Those of you who have decided to carry on reading, I like you!
I am injured at the moment. For some- or rather many- reasons, when I run or walk for over four miles my knees begin to hurt. It is an understatement to say that I have been finding this difficut,but the fact is that it is largely my own fault. I have known about the contributing factors for a while now. I know that my quadraceps are weak and I am slowly coming to gain some knowledge of the illiotibial band and gradually, often painfully, I am coming to understand the link between each of these parts of my body.
I want to run! I can't help that. That is an instinct that I have definitely tapped into. If I cannot run the knock-on effects are difficult for me and for those around me. But now, for the first time in my adult life (which is surprisingly recent for a twenty-six year old), I am dealing with the causes of my problem, rather than just continuing to run and cause damage to my body. I've not run, in fact, for over a month now. But what I have done is, each evening, after my two mile walk home, slowly and methodically worked my muscles. I stretch them gently and I work them fairly hard. It is painful, difficult and slow to reward. Of course, ideally, I would not spend eight hours a day in the seated position and another five, six or seven horizontal. Ideally, I would be gainfully employed wandering around beautiful places, occasionally reprimanding idiots for littering and building up my muscles that way- the real way. I would not be walking on the horrifying constant camber of the pavement but some achingly difficult gradiant, summit-bound, or a gentle, inconstant trail through the heath or woodland or you get the idea.

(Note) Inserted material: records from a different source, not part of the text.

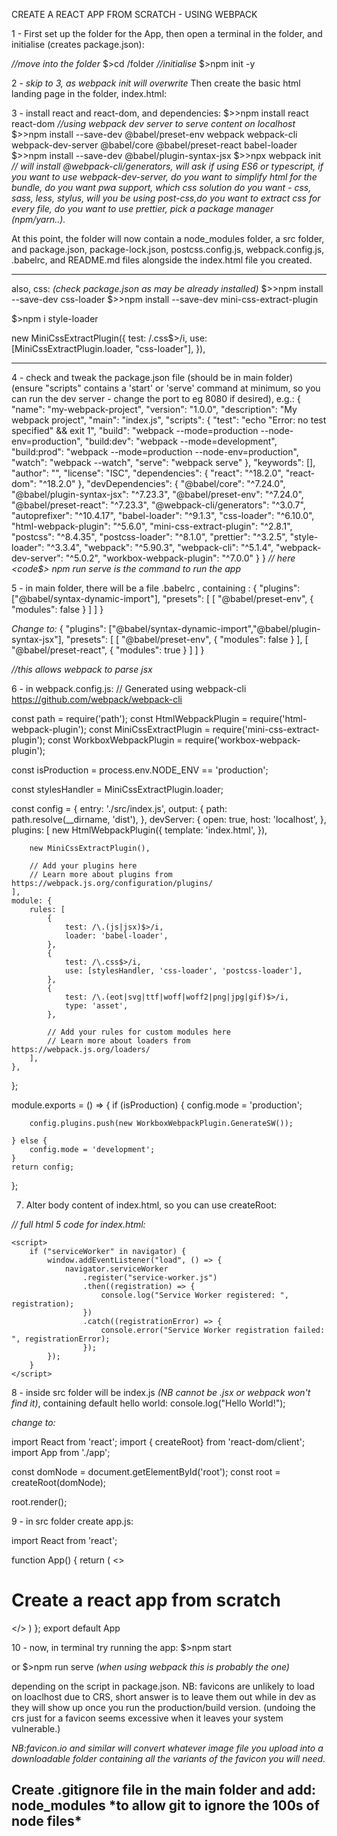 CREATE A REACT APP FROM SCRATCH - USING WEBPACK

1 - First set up the folder for the App, then open a terminal in the folder, and initialise (creates package.json): 

*//move into the folder*
 $>cd /folder
*//initialise*
 $>npm init -y

2 - *skip to 3, as webpack init will overwrite*
 Then create the basic html landing page in the folder, index.html:
  <!DOCTYPE html>
  <html lang="en">
  <head>
    <meta charset="UTF-8">
    <meta name="viewport" content="width=device-width, initial-scale=1.0">
    <title>Recipe Site</title>
  </head>
  <body>
    <div id="root"></div>
        <script src="./node_modules/react/umd/react.development.js"></script>
        <script src="./node_modules/react-dom/umd/react-dom.development.js">            	</script>
        <script src="./dist/main.js"></script>
   </body>
   </html>

3 - install react and react-dom, and dependencies:
  $>>npm install react react-dom
*//using webpack dev server to serve content on localhost*
  $>>npm install --save-dev @babel/preset-env webpack webpack-cli webpack-dev-server @babel/core @babel/preset-react babel-loader 
$>>npm install --save-dev @babel/plugin-syntax-jsx
$>>npx webpack init 
*// will install @webpack-cli/generators, will ask if using ES6 or typescript, if you want to use webpack-dev-server, do you want to simplify html for the bundle, do you want pwa support, which css solution do you want - css, sass, less, stylus, will you be using post-css,do you want to extract css for every file, do you want to use prettier, pick a package manager (npm/yarn..).*
 

  At this point, the folder will now contain a node_modules folder, a src folder, and package.json, package-lock.json, postcss.config.js, webpack.config.js, .babelrc, and README.md files alongside the index.html file you created.

***********************

also, css:   *(check package.json as may be already installed)*
$>>npm install --save-dev css-loader
$>>npm install --save-dev mini-css-extract-plugin

$>npm i style-loader

new MiniCssExtractPlugin({
        test: /\.css$>/i,
        use: [MiniCssExtractPlugin.loader, "css-loader"],
      }),
***********************


4 - check and tweak the package.json file (should be in main folder) (ensure "scripts" contains a 'start' or 'serve' command at minimum, so you can run the dev server - change the port to eg 8080 if desired), e.g.:
{
  "name": "my-webpack-project",
  "version": "1.0.0",
  "description": "My webpack project",
  "main": "index.js",
  "scripts": {
    "test": "echo \"Error: no test specified\" && exit 1",
    "build": "webpack --mode=production --node-env=production",
    "build:dev": "webpack --mode=development",
    "build:prod": "webpack --mode=production --node-env=production",
    "watch": "webpack --watch",
    "serve": "webpack serve"
  },
  "keywords": [],
  "author": "",
  "license": "ISC",
  "dependencies": {
    "react": "^18.2.0",
    "react-dom": "^18.2.0"
  },
  "devDependencies": {
    "@babel/core": "^7.24.0",
    "@babel/plugin-syntax-jsx": "^7.23.3",
    "@babel/preset-env": "^7.24.0",
    "@babel/preset-react": "^7.23.3",
    "@webpack-cli/generators": "^3.0.7",
    "autoprefixer": "^10.4.17",
    "babel-loader": "^9.1.3",
    "css-loader": "^6.10.0",
    "html-webpack-plugin": "^5.6.0",
    "mini-css-extract-plugin": "^2.8.1",
    "postcss": "^8.4.35",
    "postcss-loader": "^8.1.0",
    "prettier": "^3.2.5",
    "style-loader": "^3.3.4",
    "webpack": "^5.90.3",
    "webpack-cli": "^5.1.4",
    "webpack-dev-server": "^5.0.2",
    "workbox-webpack-plugin": "^7.0.0"
  }
}
*// here <code$> npm run serve</code> is the command to run the app*

5 - in main folder, there will be a file .babelrc , containing :
 {
  "plugins": ["@babel/syntax-dynamic-import"],
  "presets": [
    [
      "@babel/preset-env",
      {
        "modules": false
      }
    ]
  ]
}

*Change to:*
{
  "plugins": ["@babel/syntax-dynamic-import","@babel/plugin-syntax-jsx"],
  "presets": [
    [
          "@babel/preset-env",
          {
            "modules": false
          }
    ],
    [
         "@babel/preset-react",
         {
          "modules": true
         }
    ]
  ]
}

*//this allows webpack to parse jsx*

6 - in webpack.config.js:
  // Generated using webpack-cli https://github.com/webpack/webpack-cli

const path = require('path');
const HtmlWebpackPlugin = require('html-webpack-plugin');
const MiniCssExtractPlugin = require('mini-css-extract-plugin');
const WorkboxWebpackPlugin = require('workbox-webpack-plugin');

const isProduction = process.env.NODE_ENV == 'production';

const stylesHandler = MiniCssExtractPlugin.loader;

const config = {
    entry: './src/index.js',
    output: {
        path: path.resolve(__dirname, 'dist'),
    },
    devServer: {
        open: true,
        host: 'localhost',
    },
    plugins: [
        new HtmlWebpackPlugin({
            template: 'index.html',
        }),

        new MiniCssExtractPlugin(),

        // Add your plugins here
        // Learn more about plugins from https://webpack.js.org/configuration/plugins/
    ],
    module: {
        rules: [
            {
                test: /\.(js|jsx)$>/i,
                loader: 'babel-loader',
            },
            {
                test: /\.css$>/i,
                use: [stylesHandler, 'css-loader', 'postcss-loader'],
            },
            {
                test: /\.(eot|svg|ttf|woff|woff2|png|jpg|gif)$>/i,
                type: 'asset',
            },

            // Add your rules for custom modules here
            // Learn more about loaders from https://webpack.js.org/loaders/
        ],
    },
};

module.exports = () => {
    if (isProduction) {
        config.mode = 'production';
        
        
        config.plugins.push(new WorkboxWebpackPlugin.GenerateSW());
        
    } else {
        config.mode = 'development';
    }
    return config;
};

7. Alter body content of index.html, so you can use createRoot:
  <body>
        <div id="root"></div>
    </body>

*// full html 5 code for index.html:*
<!DOCTYPE html>
<html lang="en">
<head>
    <meta charset="UTF-8">
    <meta name="viewport" content="width=device-width, initial-scale=1.0">
    <title>Webpack Application</title>
    </head>
    <body>
        <div id="root"></div>
    </body>
    
    <script>
        if ("serviceWorker" in navigator) {
            window.addEventListener("load", () => {
                navigator.serviceWorker
                    .register("service-worker.js")
                    .then((registration) => {
                        console.log("Service Worker registered: ", registration);
                    })
                    .catch((registrationError) => {
                        console.error("Service Worker registration failed: ", registrationError);
                    });
            });
        }
    </script>
</html>

8 - inside src folder will be index.js *(NB cannot be .jsx or webpack won't find it)*, containing default hello world:
console.log("Hello World!");
 
*change to:*

import React from 'react';
import { createRoot} from 'react-dom/client';
import App from './app';

const domNode = document.getElementById('root');
const root = createRoot(domNode);

root.render(<App />);


9 -  in src folder create app.js:

import React from 'react';

function App() {
  return (
    <>
    <h1>
     Create a react app from scratch
    </h1>
    </>
  )
};
export default App


10 - now, in terminal try running the app:
$>npm start

or $>npm run serve 
*(when using webpack this is probably the one)*

depending on the script in package.json.
NB: favicons are unlikely to load on loaclhost due to CRS, short answer is to leave them out while in dev as they will show up once you run the production/build version. (undoing the crs just for a favicon seems excessive when it leaves your system vulnerable.)

*NB:favicon.io and similar will convert whatever image file you upload into a downloadable folder containing all the variants of the favicon you will need.*

<h2>Create .gitignore file in the main folder and add: node_modules *to allow git to ignore the 100s of node files*</h2>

The point here is that the modern world is undoubtedly not very good for you. It's not. I must admit at this point that there was a part of me that dreaded publishing this because it is a cliche and I could end up subjecting myself to a tirade of anti-hippy rhetoric (as if my detractors would be reading this. As if I have detractors. By the way, thank you for reading this!) . But I'm telling the truth and I know this because I have thought long and hard about it and have undertaken so very many days (as in hundreds and hundreds of accumulated hours) vicariously and directly researching and soaking up the evidence. Blah Blah Blah.
What I am trying to say is that I am a useful emblem of the state of things. I just kept fucking running. I couldn't stop and now I have been forced to stop because I am ruining my body by not addressing the bits I don't enjoy addressing. But the hard fact is that in order for me to keep doing what I want to do I have to address what is difficult.

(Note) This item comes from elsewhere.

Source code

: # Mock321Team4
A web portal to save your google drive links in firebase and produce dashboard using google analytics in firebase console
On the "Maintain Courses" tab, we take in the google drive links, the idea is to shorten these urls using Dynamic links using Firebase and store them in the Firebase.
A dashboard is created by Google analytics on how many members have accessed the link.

As much as it is annoying, there is still something liberating about being forced to learn. That in itself is interesting: liberation in forced activity. There’s something in there about the power of instinct. I have finally stopped ignoring that niggling bastard with my voice that keeps prodding my godforsaken mind and knees and I have embraced what I know I need to do. And I am finding it hugely rewarding. I can slowly feel myself getting stronger. Ever so slowly, but it's happening and one day I will be a nietzschean wonder.
In all seriousness though, if you are reading this and you spend a lot or a little time ignoring what you know to be true, then you are as stupid as I have been and you are likely causing some serious damage somewhere.
If, like me, you have not had the stones to engage your own instincts, or listen to that (annoying) better self, then please take my own folly to heart.